Prevention First: Why We Can’t Compost Our Way Out of Food Waste

If we want real impact by 2030, we HAVE TO prevent waste from happening.

If you’ve spent any time around me, you know I care deeply about composting. I love healthy soil. I love closing the loop. And I believe compost has an important role in our food system. 

But if we’re honest about cutting food waste in half by 2030, prevention has a much bigger impact than composting. 

Here’s why.

When food gets thrown away, we lose everything it took to produce it. The water. The labor. The fuel. The refrigeration. The packaging. The time. The money.
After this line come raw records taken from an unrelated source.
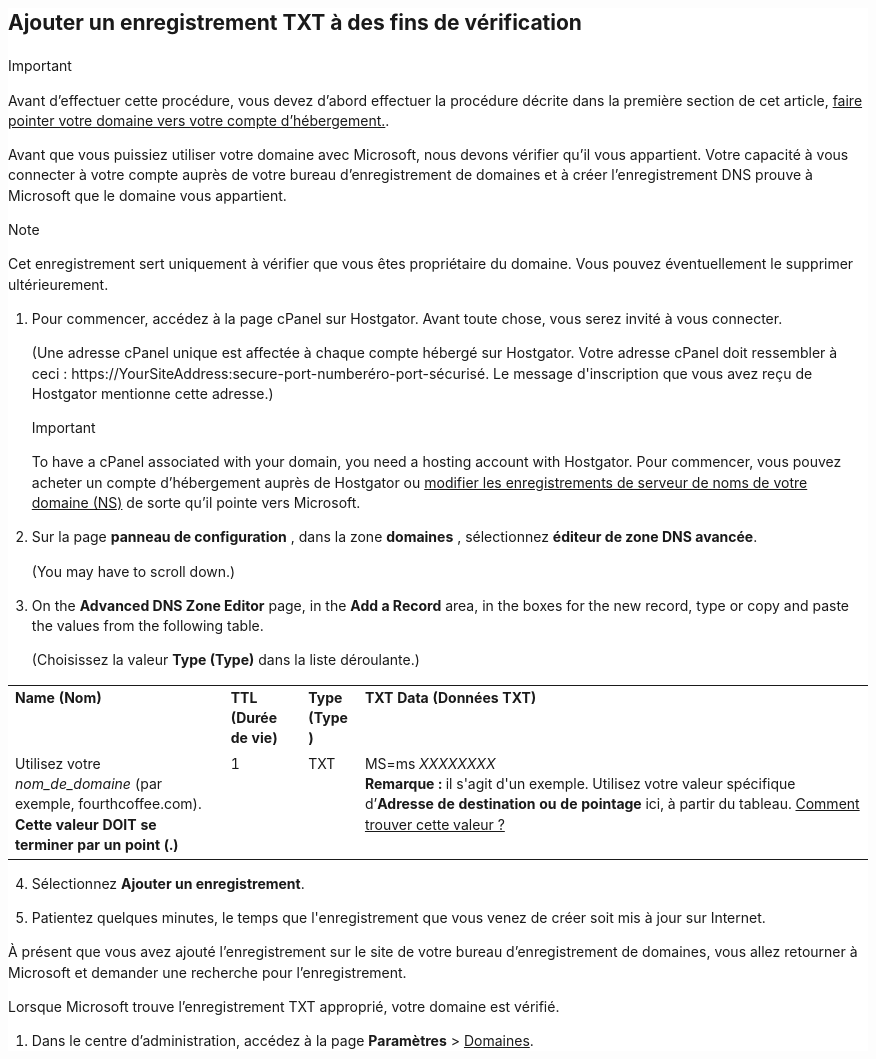 ## <a name="add-a-txt-record-for-verification"></a>Ajouter un enregistrement TXT à des fins de vérification

> [!IMPORTANT]
> Avant d’effectuer cette procédure, vous devez d’abord effectuer la procédure décrite dans la première section de cet article, [faire pointer votre domaine vers votre compte d’hébergement.](#point-your-domain-to-your-hosting-account).
  
Avant que vous puissiez utiliser votre domaine avec Microsoft, nous devons vérifier qu’il vous appartient. Votre capacité à vous connecter à votre compte auprès de votre bureau d’enregistrement de domaines et à créer l’enregistrement DNS prouve à Microsoft que le domaine vous appartient.
  
> [!NOTE]
> Cet enregistrement sert uniquement à vérifier que vous êtes propriétaire du domaine. Vous pouvez éventuellement le supprimer ultérieurement.
  
1. Pour commencer, accédez à la page cPanel sur Hostgator. Avant toute chose, vous serez invité à vous connecter.
    
    (Une adresse cPanel unique est affectée à chaque compte hébergé sur Hostgator. Votre adresse cPanel doit ressembler à ceci : https://YourSiteAddress:secure-port-numberéro-port-sécurisé. Le message d'inscription que vous avez reçu de Hostgator mentionne cette adresse.)
    
    > [!IMPORTANT]
    > To have a cPanel associated with your domain, you need a hosting account with Hostgator. Pour commencer, vous pouvez acheter un compte d’hébergement auprès de Hostgator ou [modifier les enregistrements de serveur de noms de votre domaine (NS)](#change-your-domains-nameserver-ns-records) de sorte qu’il pointe vers Microsoft. 
  
2. Sur la page **panneau de configuration** , dans la zone **domaines** , sélectionnez **éditeur de zone DNS avancée**.
    
    (You may have to scroll down.) 
    
3. On the **Advanced DNS Zone Editor** page, in the **Add a Record** area, in the boxes for the new record, type or copy and paste the values from the following table. 
    
    (Choisissez la valeur **Type (Type)** dans la liste déroulante.) 
    
|||||
|:-----|:-----|:-----|:-----|
|**Name (Nom)** <br/> |**TTL (Durée de vie)** <br/> |**Type (Type)** <br/> |**TXT Data (Données TXT)** <br/> |
|Utilisez votre  *nom_de_domaine*  (par exemple, fourthcoffee.com).<br/> **Cette valeur DOIT se terminer par un point (.)** <br/> |1   <br/> |TXT  <br/> |MS=ms *XXXXXXXX*  <br/> **Remarque :** il s'agit d'un exemple. Utilisez votre valeur spécifique d’**Adresse de destination ou de pointage** ici, à partir du tableau. [Comment trouver cette valeur ?](../get-help-with-domains/information-for-dns-records.md)     <br/>  |
   
4. Sélectionnez **Ajouter un enregistrement**.
    
5. Patientez quelques minutes, le temps que l'enregistrement que vous venez de créer soit mis à jour sur Internet.
    
À présent que vous avez ajouté l’enregistrement sur le site de votre bureau d’enregistrement de domaines, vous allez retourner à Microsoft et demander une recherche pour l’enregistrement.
  
Lorsque Microsoft trouve l’enregistrement TXT approprié, votre domaine est vérifié.
  
1. Dans le centre d’administration, accédez à la page **Paramètres** \> <a href="https://go.microsoft.com/fwlink/p/?linkid=834818" target="_blank">Domaines</a>.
The average family of four spends $3,000 a year on food they buy but don’t eat. Restaurants and schools lose tens of thousands of dollars annually. When you prevent food from going to waste, you keep that money in people’s pockets. Composting does not recover that value. Yes, composting is better than landfilling. But the value of the finished compost is worth only a fraction of what the food originally cost.
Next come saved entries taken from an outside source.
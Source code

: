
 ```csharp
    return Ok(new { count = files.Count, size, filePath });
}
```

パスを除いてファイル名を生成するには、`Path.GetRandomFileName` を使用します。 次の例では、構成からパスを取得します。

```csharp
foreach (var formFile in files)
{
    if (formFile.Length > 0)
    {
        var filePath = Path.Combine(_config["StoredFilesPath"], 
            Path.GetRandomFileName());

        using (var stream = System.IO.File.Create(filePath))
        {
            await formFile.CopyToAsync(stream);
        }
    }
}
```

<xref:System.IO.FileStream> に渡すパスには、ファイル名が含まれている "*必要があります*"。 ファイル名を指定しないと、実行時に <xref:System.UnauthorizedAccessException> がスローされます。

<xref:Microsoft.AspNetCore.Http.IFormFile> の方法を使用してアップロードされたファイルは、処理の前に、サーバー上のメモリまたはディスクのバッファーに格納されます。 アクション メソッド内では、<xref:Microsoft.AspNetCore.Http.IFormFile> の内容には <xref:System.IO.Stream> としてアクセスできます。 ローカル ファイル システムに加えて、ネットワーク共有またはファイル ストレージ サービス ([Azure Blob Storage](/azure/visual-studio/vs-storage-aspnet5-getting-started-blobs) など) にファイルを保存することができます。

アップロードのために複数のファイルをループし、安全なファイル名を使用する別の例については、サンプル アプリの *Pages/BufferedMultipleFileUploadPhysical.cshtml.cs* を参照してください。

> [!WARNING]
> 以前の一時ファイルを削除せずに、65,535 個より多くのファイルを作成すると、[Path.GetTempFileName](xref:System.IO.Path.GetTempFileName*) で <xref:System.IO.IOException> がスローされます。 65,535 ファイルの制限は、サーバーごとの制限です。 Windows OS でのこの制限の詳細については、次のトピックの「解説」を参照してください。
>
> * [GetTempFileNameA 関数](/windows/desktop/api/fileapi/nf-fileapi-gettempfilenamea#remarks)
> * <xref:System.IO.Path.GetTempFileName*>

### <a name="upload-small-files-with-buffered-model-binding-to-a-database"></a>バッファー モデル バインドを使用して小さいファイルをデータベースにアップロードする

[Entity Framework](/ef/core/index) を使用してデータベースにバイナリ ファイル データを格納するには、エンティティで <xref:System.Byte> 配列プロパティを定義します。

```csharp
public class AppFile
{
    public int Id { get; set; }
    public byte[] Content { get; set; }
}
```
Environmentally, the gap is even bigger. Most of food’s climate impact happens long before it ever reaches a plate during the growing, processing, and transporting stages. When we prevent waste, we eliminate all of those embedded emissions.

There’s also a hard infrastructure reality here in Michigan.

Composting food scraps at scale is not simple. It requires permitted sites, land, equipment, trained staff, contamination controls, long term markets for finished compost, reliable hauling systems and stable funding.

Michigan does not currently have the infrastructure to compost all the food we waste, or even half of it. Building that capacity would require significant investment and years of development. In many communities, especially rural ones, scaling composting systems would be expensive and difficult. 

There’s another piece people rarely talk about. Food scraps are “green” material, rich in nitrogen. To compost properly, you need about twice as much “brown” material, such as wood chips or dry leaves, to balance the mix. Cutting food waste in half by 2030 means keeping a billion pounds of food out of our landfills. We simply do not have enough brown material across the state to compost our way out of food waste at scale. 

This is why at Make Food Not Waste, we prioritize prevention.

We work with schools to right size portions. We help restaurants track and reduce overproduction before it becomes waste. We teach families practical strategies to shop smarter and store food properly. And when surplus does happen, we support donation and rescue to make sure good food feeds people first. 

Composting absolutely has a place. For food that truly cannot be prevented, reduced, or donated, it is far better than landfill. But it should be the last step, not the main strategy.

If we want real impact by 2030, we HAVE TO prevent waste from happening. That is where the biggest environmental benefit is. That is where the strongest financial return is. And that is where we can make the most meaningful difference for Michigan.